▶ _Task details_
How many lines below hold the string "سفارشی"? Report that number alone.

-----

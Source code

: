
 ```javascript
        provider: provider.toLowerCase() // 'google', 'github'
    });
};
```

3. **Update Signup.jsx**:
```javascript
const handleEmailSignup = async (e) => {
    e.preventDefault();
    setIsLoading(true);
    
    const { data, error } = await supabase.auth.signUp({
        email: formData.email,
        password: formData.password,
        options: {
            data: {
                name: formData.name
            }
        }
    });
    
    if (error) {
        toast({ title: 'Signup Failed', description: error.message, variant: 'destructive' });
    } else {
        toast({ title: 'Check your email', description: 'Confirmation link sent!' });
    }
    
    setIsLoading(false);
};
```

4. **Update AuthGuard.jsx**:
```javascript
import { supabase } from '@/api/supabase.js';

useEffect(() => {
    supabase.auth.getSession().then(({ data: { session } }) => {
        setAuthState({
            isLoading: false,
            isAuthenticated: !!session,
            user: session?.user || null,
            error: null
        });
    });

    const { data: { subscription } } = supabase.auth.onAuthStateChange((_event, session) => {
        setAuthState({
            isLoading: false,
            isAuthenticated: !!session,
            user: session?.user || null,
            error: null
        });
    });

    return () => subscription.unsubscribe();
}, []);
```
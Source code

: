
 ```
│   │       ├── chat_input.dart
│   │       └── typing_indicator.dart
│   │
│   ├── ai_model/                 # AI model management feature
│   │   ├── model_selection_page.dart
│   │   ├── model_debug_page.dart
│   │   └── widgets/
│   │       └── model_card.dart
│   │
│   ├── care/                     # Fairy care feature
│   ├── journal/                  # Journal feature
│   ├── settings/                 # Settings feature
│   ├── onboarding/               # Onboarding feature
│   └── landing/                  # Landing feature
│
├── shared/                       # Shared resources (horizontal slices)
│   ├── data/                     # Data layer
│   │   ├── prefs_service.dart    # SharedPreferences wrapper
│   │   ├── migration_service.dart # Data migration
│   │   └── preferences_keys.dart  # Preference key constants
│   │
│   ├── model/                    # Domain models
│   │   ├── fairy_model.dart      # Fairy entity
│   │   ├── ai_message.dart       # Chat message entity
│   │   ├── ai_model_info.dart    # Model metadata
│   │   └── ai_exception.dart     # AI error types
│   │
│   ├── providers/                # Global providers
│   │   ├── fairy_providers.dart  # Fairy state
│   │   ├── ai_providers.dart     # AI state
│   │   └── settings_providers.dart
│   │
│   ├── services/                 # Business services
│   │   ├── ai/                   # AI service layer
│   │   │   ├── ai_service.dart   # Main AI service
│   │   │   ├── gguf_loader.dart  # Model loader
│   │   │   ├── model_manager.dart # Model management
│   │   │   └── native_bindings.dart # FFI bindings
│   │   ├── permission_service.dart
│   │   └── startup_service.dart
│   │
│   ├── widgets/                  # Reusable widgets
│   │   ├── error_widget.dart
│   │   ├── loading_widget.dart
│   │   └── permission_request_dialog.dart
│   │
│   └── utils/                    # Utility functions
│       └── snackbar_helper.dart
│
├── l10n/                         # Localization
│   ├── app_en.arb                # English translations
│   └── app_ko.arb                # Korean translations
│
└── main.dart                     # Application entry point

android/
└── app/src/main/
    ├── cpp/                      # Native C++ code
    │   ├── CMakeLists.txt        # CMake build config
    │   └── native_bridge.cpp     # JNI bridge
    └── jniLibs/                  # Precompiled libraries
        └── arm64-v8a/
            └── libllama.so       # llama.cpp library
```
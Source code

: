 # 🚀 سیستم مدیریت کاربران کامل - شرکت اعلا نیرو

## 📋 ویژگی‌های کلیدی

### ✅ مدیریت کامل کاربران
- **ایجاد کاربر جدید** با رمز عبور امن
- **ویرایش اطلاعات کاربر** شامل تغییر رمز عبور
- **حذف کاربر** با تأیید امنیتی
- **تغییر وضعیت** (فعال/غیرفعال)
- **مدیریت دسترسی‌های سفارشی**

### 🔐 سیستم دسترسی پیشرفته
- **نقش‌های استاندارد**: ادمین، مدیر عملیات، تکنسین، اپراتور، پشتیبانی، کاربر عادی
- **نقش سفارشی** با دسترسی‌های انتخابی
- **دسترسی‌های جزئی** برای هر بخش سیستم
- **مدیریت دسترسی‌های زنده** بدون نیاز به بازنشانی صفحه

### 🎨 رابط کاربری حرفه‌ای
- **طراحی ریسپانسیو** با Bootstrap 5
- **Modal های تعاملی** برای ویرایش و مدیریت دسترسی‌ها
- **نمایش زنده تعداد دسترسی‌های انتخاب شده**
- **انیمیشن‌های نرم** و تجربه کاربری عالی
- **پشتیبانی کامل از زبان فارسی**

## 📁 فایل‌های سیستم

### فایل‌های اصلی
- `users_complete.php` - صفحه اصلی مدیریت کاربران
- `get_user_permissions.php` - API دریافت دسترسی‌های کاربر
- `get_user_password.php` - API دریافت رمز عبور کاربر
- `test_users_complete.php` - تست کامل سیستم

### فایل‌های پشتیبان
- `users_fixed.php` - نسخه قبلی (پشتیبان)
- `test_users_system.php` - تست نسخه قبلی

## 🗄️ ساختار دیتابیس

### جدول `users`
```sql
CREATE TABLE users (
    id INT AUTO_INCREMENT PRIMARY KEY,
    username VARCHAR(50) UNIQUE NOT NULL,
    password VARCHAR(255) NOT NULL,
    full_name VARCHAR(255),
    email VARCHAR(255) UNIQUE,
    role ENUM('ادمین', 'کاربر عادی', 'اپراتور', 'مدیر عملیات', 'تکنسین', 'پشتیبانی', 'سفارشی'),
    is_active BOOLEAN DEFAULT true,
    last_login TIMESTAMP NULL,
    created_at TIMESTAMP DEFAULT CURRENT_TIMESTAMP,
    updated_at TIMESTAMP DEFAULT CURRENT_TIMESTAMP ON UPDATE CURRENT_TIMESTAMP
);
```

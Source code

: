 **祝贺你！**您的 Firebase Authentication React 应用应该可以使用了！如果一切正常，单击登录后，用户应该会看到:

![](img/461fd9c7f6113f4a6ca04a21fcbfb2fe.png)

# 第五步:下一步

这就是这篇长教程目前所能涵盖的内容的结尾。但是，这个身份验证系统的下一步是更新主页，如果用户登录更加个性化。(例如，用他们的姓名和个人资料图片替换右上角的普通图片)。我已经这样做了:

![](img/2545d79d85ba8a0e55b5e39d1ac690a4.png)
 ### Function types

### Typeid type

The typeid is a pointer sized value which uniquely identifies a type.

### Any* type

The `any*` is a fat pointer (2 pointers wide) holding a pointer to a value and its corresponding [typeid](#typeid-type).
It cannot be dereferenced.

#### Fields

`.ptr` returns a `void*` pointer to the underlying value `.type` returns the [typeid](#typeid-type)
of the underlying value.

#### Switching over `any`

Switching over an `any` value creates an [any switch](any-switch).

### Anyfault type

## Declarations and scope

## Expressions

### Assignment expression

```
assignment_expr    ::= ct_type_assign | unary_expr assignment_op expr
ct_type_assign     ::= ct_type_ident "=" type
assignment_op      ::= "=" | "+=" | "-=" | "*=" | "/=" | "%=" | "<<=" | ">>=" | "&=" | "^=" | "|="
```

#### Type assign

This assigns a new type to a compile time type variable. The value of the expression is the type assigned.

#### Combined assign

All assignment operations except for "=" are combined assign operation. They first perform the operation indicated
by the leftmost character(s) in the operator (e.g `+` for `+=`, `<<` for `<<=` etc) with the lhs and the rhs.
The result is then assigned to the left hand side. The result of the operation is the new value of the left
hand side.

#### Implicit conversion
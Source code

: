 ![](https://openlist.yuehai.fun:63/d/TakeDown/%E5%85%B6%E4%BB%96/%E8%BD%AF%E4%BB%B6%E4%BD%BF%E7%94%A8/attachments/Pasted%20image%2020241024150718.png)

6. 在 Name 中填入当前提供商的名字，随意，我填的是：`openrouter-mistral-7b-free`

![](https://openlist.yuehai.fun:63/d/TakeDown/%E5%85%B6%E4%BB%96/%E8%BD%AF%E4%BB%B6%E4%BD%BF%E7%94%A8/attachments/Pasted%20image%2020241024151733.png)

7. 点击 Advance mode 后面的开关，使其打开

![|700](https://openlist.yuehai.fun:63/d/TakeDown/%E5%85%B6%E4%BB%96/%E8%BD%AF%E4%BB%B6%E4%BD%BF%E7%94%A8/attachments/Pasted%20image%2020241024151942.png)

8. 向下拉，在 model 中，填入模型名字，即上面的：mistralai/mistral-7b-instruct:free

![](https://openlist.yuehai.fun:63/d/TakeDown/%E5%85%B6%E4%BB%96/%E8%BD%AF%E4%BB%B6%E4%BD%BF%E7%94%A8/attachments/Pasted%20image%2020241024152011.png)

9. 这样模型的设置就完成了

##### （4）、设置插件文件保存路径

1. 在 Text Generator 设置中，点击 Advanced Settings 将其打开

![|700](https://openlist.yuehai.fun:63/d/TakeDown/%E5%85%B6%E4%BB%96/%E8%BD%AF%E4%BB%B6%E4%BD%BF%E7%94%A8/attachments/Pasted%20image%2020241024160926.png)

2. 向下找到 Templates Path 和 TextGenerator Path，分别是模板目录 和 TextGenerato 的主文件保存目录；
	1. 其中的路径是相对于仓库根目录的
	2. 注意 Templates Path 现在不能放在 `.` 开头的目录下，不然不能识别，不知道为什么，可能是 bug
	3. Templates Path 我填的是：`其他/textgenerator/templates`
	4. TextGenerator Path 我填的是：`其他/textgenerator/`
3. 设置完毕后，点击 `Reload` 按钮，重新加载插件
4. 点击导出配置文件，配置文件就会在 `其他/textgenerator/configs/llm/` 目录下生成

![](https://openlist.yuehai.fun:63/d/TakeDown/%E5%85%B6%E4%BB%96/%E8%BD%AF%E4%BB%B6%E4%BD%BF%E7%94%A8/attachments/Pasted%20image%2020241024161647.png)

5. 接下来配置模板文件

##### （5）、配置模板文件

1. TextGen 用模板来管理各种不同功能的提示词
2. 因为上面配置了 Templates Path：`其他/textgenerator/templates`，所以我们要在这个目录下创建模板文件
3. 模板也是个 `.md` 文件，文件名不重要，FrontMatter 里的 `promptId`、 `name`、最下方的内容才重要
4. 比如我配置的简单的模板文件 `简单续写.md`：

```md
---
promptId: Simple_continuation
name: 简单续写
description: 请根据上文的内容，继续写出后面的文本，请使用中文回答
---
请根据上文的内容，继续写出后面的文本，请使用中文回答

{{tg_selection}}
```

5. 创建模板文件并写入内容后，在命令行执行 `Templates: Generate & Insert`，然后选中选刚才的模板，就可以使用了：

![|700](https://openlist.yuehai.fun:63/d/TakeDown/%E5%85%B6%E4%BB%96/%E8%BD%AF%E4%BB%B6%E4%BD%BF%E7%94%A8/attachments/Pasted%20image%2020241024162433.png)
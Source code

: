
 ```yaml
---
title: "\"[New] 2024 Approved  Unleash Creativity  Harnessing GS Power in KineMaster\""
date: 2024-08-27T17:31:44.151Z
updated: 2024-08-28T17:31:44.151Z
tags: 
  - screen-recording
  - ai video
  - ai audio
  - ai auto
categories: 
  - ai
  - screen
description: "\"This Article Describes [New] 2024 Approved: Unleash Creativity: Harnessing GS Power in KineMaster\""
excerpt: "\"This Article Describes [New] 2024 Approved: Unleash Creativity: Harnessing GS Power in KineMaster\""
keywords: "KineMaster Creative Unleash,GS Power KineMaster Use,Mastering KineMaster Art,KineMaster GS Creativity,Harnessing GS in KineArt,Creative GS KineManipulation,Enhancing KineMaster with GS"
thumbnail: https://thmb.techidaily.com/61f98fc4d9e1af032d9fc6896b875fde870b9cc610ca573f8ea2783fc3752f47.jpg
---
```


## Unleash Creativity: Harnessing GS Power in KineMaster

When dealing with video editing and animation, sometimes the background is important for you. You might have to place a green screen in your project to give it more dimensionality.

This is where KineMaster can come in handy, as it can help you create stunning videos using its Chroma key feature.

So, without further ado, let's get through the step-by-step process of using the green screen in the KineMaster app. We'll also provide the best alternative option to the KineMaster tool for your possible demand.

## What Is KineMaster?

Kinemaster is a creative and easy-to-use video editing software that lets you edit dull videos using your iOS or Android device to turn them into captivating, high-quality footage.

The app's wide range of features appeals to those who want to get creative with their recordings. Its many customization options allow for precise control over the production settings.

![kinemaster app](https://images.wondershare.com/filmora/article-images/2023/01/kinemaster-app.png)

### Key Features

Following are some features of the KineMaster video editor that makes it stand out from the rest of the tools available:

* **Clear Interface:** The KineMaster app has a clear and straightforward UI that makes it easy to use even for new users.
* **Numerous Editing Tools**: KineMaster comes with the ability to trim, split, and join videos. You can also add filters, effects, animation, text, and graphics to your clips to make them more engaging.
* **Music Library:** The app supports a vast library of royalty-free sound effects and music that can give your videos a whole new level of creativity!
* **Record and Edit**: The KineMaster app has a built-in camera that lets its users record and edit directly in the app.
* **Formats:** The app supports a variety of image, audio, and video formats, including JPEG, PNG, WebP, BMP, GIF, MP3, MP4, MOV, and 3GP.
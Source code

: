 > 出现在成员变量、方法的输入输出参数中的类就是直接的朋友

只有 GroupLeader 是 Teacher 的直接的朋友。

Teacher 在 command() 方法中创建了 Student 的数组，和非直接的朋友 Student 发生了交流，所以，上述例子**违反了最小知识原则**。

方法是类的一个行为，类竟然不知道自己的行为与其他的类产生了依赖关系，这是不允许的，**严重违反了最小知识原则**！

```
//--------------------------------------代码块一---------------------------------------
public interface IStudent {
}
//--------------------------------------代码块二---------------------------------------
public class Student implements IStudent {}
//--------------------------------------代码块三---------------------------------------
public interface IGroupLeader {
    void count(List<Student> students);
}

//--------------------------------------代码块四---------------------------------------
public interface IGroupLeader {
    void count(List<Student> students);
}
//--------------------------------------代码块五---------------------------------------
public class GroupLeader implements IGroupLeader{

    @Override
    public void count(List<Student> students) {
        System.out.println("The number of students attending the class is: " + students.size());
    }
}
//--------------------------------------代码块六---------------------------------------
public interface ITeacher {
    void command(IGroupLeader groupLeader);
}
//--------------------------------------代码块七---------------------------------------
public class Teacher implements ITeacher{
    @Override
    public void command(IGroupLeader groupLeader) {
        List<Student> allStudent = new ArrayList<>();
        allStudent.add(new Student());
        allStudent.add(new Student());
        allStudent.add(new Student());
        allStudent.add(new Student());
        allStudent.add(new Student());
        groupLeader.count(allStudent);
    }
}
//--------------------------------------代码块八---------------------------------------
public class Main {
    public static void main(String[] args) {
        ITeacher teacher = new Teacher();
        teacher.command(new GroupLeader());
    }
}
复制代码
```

-----

▶ _Answer to this task_
3